PERTH, AAP – Western Australia’s Mid West shapes as a renewable energy hub as the state government continues to ponder legislating a zero-emission target.

Thursday’s state budget will include a new $50 million fund to help grow a local renewable hydrogen production industry in WA.

It will support feasibility studies and other projects aimed at attracting further investment for the burgeoning sector.

A further $11.5 million has been set aside for the Oakajee industrial area near Geraldton in the state’s Mid West, which has been earmarked as an ideal site to produce green hydrogen because of its wind and solar conditions.

Premier Mark McGowan on Tuesday said hydrogen offered “incredible potential” for the state.

“Countries like Korea, Japan, China are going to need renewable energy as a carbon-free fuel source into the future and Western Australia is ideally placed to provide it,” he told reporters.

WA has an aspiration to achieve net-zero greenhouse gas emissions by 2050 but there is currently no legislative requirement on big polluters to show how they will offset the environmental impact of their major projects.
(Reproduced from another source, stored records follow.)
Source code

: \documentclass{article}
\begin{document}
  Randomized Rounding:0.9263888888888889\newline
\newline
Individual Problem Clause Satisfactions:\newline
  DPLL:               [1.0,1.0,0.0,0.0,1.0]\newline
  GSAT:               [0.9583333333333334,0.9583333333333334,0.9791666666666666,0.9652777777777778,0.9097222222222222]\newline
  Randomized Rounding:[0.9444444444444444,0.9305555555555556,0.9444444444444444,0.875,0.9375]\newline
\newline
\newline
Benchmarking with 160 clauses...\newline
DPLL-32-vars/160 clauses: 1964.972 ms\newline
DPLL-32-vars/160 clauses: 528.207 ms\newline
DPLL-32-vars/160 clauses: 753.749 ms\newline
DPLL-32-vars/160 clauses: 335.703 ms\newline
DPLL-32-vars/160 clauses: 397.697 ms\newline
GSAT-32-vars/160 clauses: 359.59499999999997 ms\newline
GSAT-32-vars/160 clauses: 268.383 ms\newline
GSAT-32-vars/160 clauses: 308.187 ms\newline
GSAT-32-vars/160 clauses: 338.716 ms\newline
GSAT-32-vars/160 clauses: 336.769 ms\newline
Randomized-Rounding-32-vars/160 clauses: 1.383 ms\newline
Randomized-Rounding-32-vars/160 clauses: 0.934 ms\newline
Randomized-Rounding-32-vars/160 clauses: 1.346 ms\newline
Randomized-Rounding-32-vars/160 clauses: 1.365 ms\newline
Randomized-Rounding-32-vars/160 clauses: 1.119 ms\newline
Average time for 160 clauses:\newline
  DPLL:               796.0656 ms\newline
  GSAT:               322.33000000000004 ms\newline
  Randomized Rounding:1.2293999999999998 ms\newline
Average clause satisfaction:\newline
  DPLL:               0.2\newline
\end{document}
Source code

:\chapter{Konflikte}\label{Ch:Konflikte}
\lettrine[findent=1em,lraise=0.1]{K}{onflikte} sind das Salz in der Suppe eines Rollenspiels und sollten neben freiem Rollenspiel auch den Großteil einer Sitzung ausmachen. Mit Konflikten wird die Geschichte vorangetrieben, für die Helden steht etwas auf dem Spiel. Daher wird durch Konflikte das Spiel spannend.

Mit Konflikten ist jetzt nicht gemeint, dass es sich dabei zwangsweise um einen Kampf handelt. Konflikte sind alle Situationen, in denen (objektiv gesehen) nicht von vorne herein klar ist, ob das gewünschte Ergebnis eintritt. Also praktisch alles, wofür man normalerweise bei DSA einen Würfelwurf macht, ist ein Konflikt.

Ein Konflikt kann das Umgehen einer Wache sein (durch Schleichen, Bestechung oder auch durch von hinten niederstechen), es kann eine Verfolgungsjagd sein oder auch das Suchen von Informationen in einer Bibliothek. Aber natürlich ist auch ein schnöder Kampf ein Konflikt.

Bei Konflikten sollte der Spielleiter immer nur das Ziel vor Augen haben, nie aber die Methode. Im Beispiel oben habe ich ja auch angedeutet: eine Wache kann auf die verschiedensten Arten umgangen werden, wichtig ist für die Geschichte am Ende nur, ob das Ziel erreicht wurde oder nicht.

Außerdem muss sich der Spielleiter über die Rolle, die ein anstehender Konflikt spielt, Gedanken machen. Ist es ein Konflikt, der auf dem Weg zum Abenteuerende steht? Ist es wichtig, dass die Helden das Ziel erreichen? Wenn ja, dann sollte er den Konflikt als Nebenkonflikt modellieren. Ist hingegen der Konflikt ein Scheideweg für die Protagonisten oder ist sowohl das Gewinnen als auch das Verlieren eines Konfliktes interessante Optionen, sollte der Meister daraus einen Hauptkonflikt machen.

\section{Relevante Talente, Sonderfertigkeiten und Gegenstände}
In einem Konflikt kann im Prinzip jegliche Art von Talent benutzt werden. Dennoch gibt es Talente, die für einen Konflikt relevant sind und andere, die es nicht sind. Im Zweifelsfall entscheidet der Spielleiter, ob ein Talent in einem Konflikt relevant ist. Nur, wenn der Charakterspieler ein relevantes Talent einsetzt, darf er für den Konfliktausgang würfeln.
Mr McGowan said his government was still considering whether to incorporate the target into legislation, amid warnings a dramatic reduction in carbon pollution is needed over the next decade.
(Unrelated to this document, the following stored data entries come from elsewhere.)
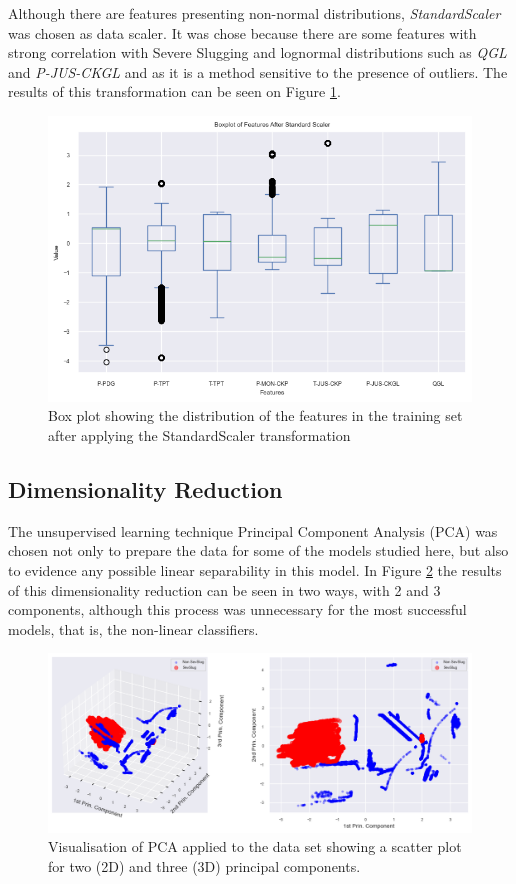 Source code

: \documentclass{article}
\begin{document}
Although there are features presenting non-normal distributions, \emph{StandardScaler} was chosen as data scaler. It was chose because there are some features with strong correlation with Severe Slugging and lognormal distributions such as \emph{QGL} and \emph{P-JUS-CKGL} and as it is a method sensitive to the presence of outliers. The results of this transformation can be seen on Figure \ref{fig:std_scaler}.

\begin{figure}
\centering
\includegraphics[width=1\textwidth]{std_scaler.png}
\caption{\label{fig:std_scaler}Box plot showing the distribution of the features in the training set after applying the StandardScaler transformation}
\end{figure}


\subsection{Dimensionality Reduction}

The unsupervised learning technique Principal Component Analysis (PCA) was chosen not only to prepare the data for some of the models studied here, but also to evidence any possible linear separability in this model. In Figure \ref{fig:pca} the results of this dimensionality reduction can be seen in two ways, with 2 and 3 components, although this process was unnecessary for the most successful models, that is, the non-linear classifiers.

\begin{figure}
\centering
\includegraphics[width=1\textwidth]{pca.png}
\caption{\label{fig:pca}Visualisation of PCA applied to the data set showing a scatter plot for two (2D) and three (3D) principal components.}
\end{figure}
\end{document}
“There’s a lot of complexity around that, so we’ll obviously consult widely on that before we make a final decision,” he said.

The budget will also include funding for a new Aboriginal cultural heritage framework as the government prepares to introduce long-awaited draft legislation.

Traditional owners remain divided about the proposed overhaul, which follows Rio Tinto’s destruction of the sacred Juukan Gorge rock shelters last year.

It will remove the contentious Section 18 process that allowed the 46,000-year-old Juukan caves to be blown up but will still give the government the final say over damage to sites.

Indigenous elders from across WA will meet with MPs this week to express concerns about the bill, which they claim is being developed without their input.

Mr McGowan remained hopeful the legislation would be introduced this year.

“There’s been a massive amount of consultation,” he said.

“I couldn’t tell you the number of forums, meetings, briefings and the like to try and make the system modern and enhance the rights of Aboriginal people to have involvement in the system.

“Whilst it’s very complex, at the end of the day that’s what it will do.”